Libya planned to buy a nuclear power station from the Soviet Union, but, dissatisfied with the technology involved, negotiated with the Belgian firm of Belgonucleaire to take over the engineering contract and supply much of the needed equipment. After the United States objected, fearing use of the equipment in weapons development, Belgium decided in 1984 to refuse the US$1 billion contract. Shortly thereafter, Moscow's commitment to construct an 880-megawatt power station to be located in the Surt region was reaffirmed. It was to cost over US$4 billion, with repayment to stretch over 15 to 18 years.
In 2003, Libya officially renounced its nuclear weapons program and provided the United States and United Kingdom with extensive information on its nuclear program. Libya also agreed to declare all of its nuclear activities and projects to IAEA inspectors in addition to fully complying with the NPT and Additional Protocol. On January 6, 2004, Libya ratified the Comprehensive Nuclear-Test-Ban Treaty (CTBT).
Libya's biological warfare program is believed to have remained in the early research and development phase. Progress was slow due in part to an inadequate scientific and technical base. Though Libya may have been able to produce small quantities of usable agent, it was unlikely to transition from laboratory work to production of militarily significant quantities until well after the year 2000. Libya acceded to the Biological Weapons Convention (BWC) in 1982.
Libya experienced major setbacks to its chemical warfare program, first as a result of intense public scrutiny focused on its Rabta facility (at Qabilat az Zaribah at 32°09'27"N 12°50'32"E) in the late 1980s and more recently on its Tarhuna underground facility (aka Tarhuna, at 32°26'00"N 13°38'00"E) . Nevertheless, Libya retained a small inventory of chemical weapons, as well as chemical weapon agent production capability. Prior to closing its Rabta plant in 1990, Libya succeeded in producing up to 100 tons of blister and nerve agent at the site. Although the site was re-opened in 1995, ostensibly as a pharmaceutical plant, the facility was still believed capable of producing chemical weapon agents. Chemical weapons related activities at the Tarhuna site are believed to have been suspended. Libya had not ratified the Chemical Weapons Convention (CWC) but declared in December 2003 that it would do so. On January 6, 2004, Libya acceded to the CWC.

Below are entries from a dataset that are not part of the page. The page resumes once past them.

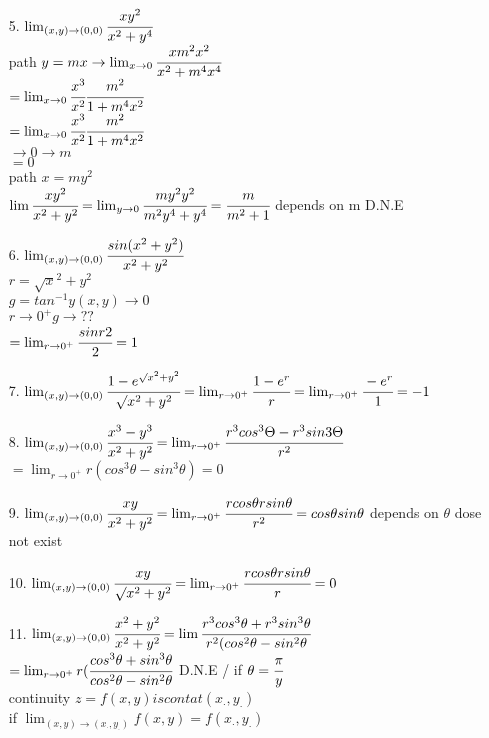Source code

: \begin{enumerate}
    \item[5.] $\lim_{(x,y) \to (0,0)} \cfrac{x y^{2}}{x^{2} + y^{4}}$\\
path $y = mx \rightarrow \lim_{x \to 0} \cfrac{x m^{2} x^{2}}{x^{2} + m^{4} x^{4}}$\\
$= \lim_{x\to 0} \cfrac{x^{3}}{x^{2}} \cfrac{m^{2}}{1+m^{4}x^{2}}$\\
$=\lim_{x\to 0}\cfrac{x^{3}}{x^{2}}\cfrac{m^{2}}{1+m^{4} x^{2}}$\\
              $  \rightarrow 0      \rightarrow m  $\\
              $=0$\\
 path $x = my^{2}$ \\
$\lim \cfrac{xy^{2}}{x^{2} + y^{2}} = \lim_{y \to 0} \cfrac{m y^{2} y^{2}}{m^{2} y^{4} + y^{4}} = \cfrac{m}{m^{2} +1}$ depends on m D.N.E
\item[6.] $\lim_{(x,y)\to(0,0)} \cfrac{sin(x^{2}+ y^{2})}{x^{2}+y^{2}}$\\
$r = \surd x^{2} + y^{2}$\\
$g= tan ^{-1} y      (x,y) \rightarrow 0 $\\
                      $r \rightarrow 0^{+}    g \rightarrow ?? $\\
 $= \lim_{r\to 0^{+}} \cfrac{sin r{2}}{{2}} = 1$
 \item[7.]$\lim_{(x,y) \to (0,0)} \cfrac{1-e^{\surd x^{2} +y^{2}}}{\surd x^{2} + y^{2}} = \lim_{r\to 0^{+}} \cfrac{1-e^{r}}{r} = \lim_{r\to 0^{+}} \cfrac{-e^{r}}{1} = -1 $
 \item[8.]$\lim_{(x,y)\to(0,0)} \cfrac{x^{3}-y^{3}}{x^{2} + y^{2}} = \lim_{r\to 0^{+}} \cfrac{r^{3} cos ^{3}\Theta - r^{3}sin{3}\Theta }{r^{2}}$\\
$=\lim_{r\to 0^{+}} r (cos^{3}\theta - sin^{3} \theta) = 0$
\item[9.]$\lim_{(x,y)\to (0,0)} \cfrac{xy}{x^{2} + y^{2}} = \lim_{r\to 0^{+}} \cfrac{r cos\theta r sin\theta }{r^{2}} = cos\theta sin\theta$ depends on $\theta$ dose not exist
\item[10.]$\lim_{(x,y) \to (0,0)} \cfrac{xy}{\surd x^{2} + y^{2}} = \lim_{r\to 0^{+}} \cfrac{r cos\theta r sin\theta}{r} = 0 $
\item[11.]$\lim_{(x,y) \to (0,0)} \cfrac{x^{2} + y^{2}}{x^{2} + y^{2}} = \lim\cfrac{r^{3} cos^{3}\theta + r^{3} sin^{3}\theta}{r^{2}(cos^{2}\theta-sin^{2}\theta}$\\
$=\lim_{r\to 0^{+}} r (\cfrac{cos^{3}\theta + sin^{3}\theta}{cos^{2}\theta - sin^{2}\theta}$ D.N.E / if $\theta = \cfrac{\pi}{y}$\\
continuity $z=f(x,y) is cont at (x_\cdot , y_\cdot)$ \\
if $\lim_{(x,y) \to (x_\cdot,y_\cdot)} f(x,y) = f(x_\cdot,y_\cdot)$
\end{enumerate}
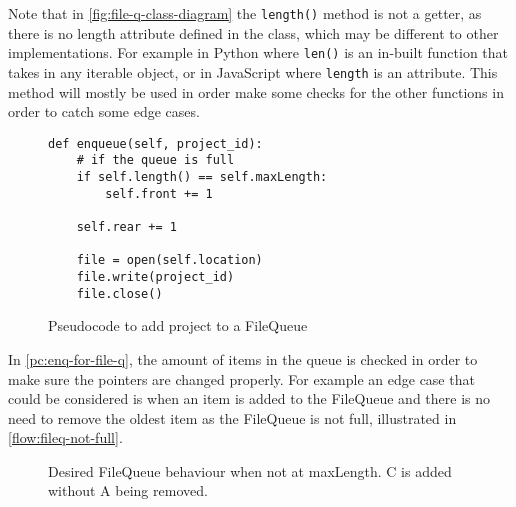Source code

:         Note that in \autoref{fig:file-q-class-diagram} the \verb|length()| method is not a getter, as there is no length attribute defined in the class, which may be different to other implementations. For example in Python where \verb|len()| is an in-built function that takes in any iterable object, or in JavaScript where \verb|length| is an attribute. This method will mostly be used in order make some checks for the other functions in order to catch some edge cases. 

        \begin{figure}[!ht]
            \begin{verbatim}
def enqueue(self, project_id):
    # if the queue is full
    if self.length() == self.maxLength:
        self.front += 1

    self.rear += 1

    file = open(self.location)
    file.write(project_id)
    file.close()
            \end{verbatim}
            \caption{Pseudocode to add project to a FileQueue}
            \label{pc:enq-for-file-q}
        \end{figure}

        In \autoref{pc:enq-for-file-q}, the amount of items in the queue is checked in order to make sure the pointers are changed properly. For example an edge case that could be considered is when an item is added to the FileQueue and there is no need to remove the oldest item as the FileQueue is not full, illustrated in \autoref{flow:fileq-not-full}.

        \begin{figure}[!ht]
            \centering
            \caption{Desired FileQueue behaviour when not at maxLength. C is added without A being removed.}
            \label{flow:fileq-not-full}
        \end{figure}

Libya had a theoretical capability of delivering nuclear weapons in the form of Scud and FROG missiles and missiles delivered by medium-range Tu-22 bombers. Libya is currently not a member of the Missile Technology Control Regime (MTCR). After Libya’s proclamation that it would be suspending its nuclear weapons program, Libya pledged to dismantle its longer ranged ballistic missiles, an action which was confirmed completed by the United States Department of State in 2004.
Suspicions that Libya was seeking to acquire a medium-range missile capability were aroused in 1980 when it was revealed that the West German firm, Orbital Transport-und-Raketen Aktiengesellschaft (OTRAG), had built a rocket-testing base in the Libyan desert. OTRAG, which had earlier been forced to give up a testing site in Zaire, claimed that it was working on a nonmilitary rocket to enable Third World countries to launch satellites cheaply. But this effort soon collapsed.
With the removal of Qadhafi from power in 2011, it remains unclear whether the new Libyan government will pursue policies concurrent or against the previous government’s non-proliferation practices.